Renégocier un prêt immobilier ou un crédit à la consommation peut être une solution pour rééquilibrer son budget en diminuant le niveau des mensualités ou peut permettre de profiter d’une baisse des taux d’intérêts.
Voyons en quelques lignes les possibilités légales disponibles, à quel moment se lancer et vers qui se tourner pour une telle opération.
Concrètement le but de la renégociation d’un crédit réside dans la diminution du montant remboursé chaque mois. Pour cela deux options s’ouvrent au consommateur :
· L’allongement de la durée de remboursement peut être instaurée par un simple avenant au contrat initialement établi entre l’établissement prêteur et l’emprunteur. Ce cadre simple est réservé aux situations ne demandant aucun changement du montant emprunté ni du taux d’intérêt.
· Le rachat d’un prêt à la consommation par exemple ou autrement dit la négociation d’une nouvelle offre de prêt demande que le crédit en cours de remboursement soit comblé via le nouveau prêt.
Le moment choisi pour une demande de renégociation d’un prêt personnel ou immobilier est également important. Il convient avant toutes choses de vérifier les conditions imposées par le contrat initial. Une période de franchise est généralement en place durant laquelle aucune renégociation n’est possible. De même un montant minimum à rembourser peut être imposé ainsi que des frais ajoutés dans le cas d’une telle transaction.
Lors de l’acquisition du crédit en question, un tableau d’amortissement est remis à l‘emprunteur, lui stipulant le quota d’intérêts et de capital remboursé chaque mois. Cet amortissement diffère selon qu’il s’agit d’un crédit immobilier, à la consommation ou encore personnel. De cet amortissement initial dépend le coût réel de la renégociation.
Les spécialistes du financement admettent aisément qu’il est bien plus intéressant pour l’emprunteur de renégocier son prêt dans la première partie de remboursement.
Enfin à ce niveau de calcul du financement, il faut inclure les frais imputables à chaque crédit: frais d’avenant au contrat, pénalité pour remboursement anticipé, frais de dossier du nouvel emprunt ou encore frais d’hypothèque.
Bien que le libre choix de l’organisme de crédit soit laissé à l’emprunteur pour la renégociation dudit prêt, les conditions financières d’une telle opération sur un crédit bancaire diffèrent selon les options.
La solution la plus simple et généralement la moins couteuse, réside dans le fait de choisir sa propre agence bancaire pour renégocier. L’établissement prêteur initial n’est pas pour autant tenu d’accepter une telle demande de la part de son client. Toutefois du cadre de la relation clientèle qui est établie entre les deux parties dépend l’acceptation du dossier. Il s’agit concrètement pour le banquier de tenir compte de la bonne foi de l’emprunteur : paiements réguliers, domiciliation des salaires du ménage, faute de remboursement ou encore épargne accumulée et niveau d’équipements en produits bancaires…
La politique des établissements bancaires face à une demande pour renégocier un prêt est imprégnée de la volonté de ne pas laisser partir un client à la concurrence.
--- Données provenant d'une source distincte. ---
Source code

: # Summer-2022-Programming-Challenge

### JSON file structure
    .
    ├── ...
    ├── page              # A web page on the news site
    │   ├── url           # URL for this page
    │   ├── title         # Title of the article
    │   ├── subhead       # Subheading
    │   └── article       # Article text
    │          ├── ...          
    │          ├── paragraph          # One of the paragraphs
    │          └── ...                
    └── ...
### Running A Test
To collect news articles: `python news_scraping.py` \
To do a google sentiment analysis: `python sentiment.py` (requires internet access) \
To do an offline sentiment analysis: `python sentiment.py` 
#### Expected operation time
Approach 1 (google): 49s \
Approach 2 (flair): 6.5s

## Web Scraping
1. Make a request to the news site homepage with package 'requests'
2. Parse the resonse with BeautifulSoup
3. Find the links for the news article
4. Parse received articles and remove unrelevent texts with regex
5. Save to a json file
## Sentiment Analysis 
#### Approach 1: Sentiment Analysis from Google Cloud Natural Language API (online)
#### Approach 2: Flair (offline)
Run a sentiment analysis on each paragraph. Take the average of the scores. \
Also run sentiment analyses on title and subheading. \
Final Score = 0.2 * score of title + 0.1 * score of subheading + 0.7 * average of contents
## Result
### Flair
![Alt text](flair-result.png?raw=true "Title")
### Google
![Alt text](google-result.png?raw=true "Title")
En effet, l’autre option disponible au consommateur est de faire racheter le crédit personnel initial par un autre organisme de crédit qui établira ensuite un nouveau contrat de prêt avec un nouvel amortissement et un taux d’intérêts plus bas.
En bref, un consommateur désireux de renégocier un prêt doit prendre en considération la nature du crédit et les conditions qui lui sont spécifiquement rattachées ainsi que le cadre relationnel institué avec son organisme prêteur. Dans tous les cas, le calcul de financement doit permettre de rendre compte des économies réalisées dans une telle opération mais également les frais en sus qui, logiquement, ne doivent pas contrecarrer l’allègement des mensualités.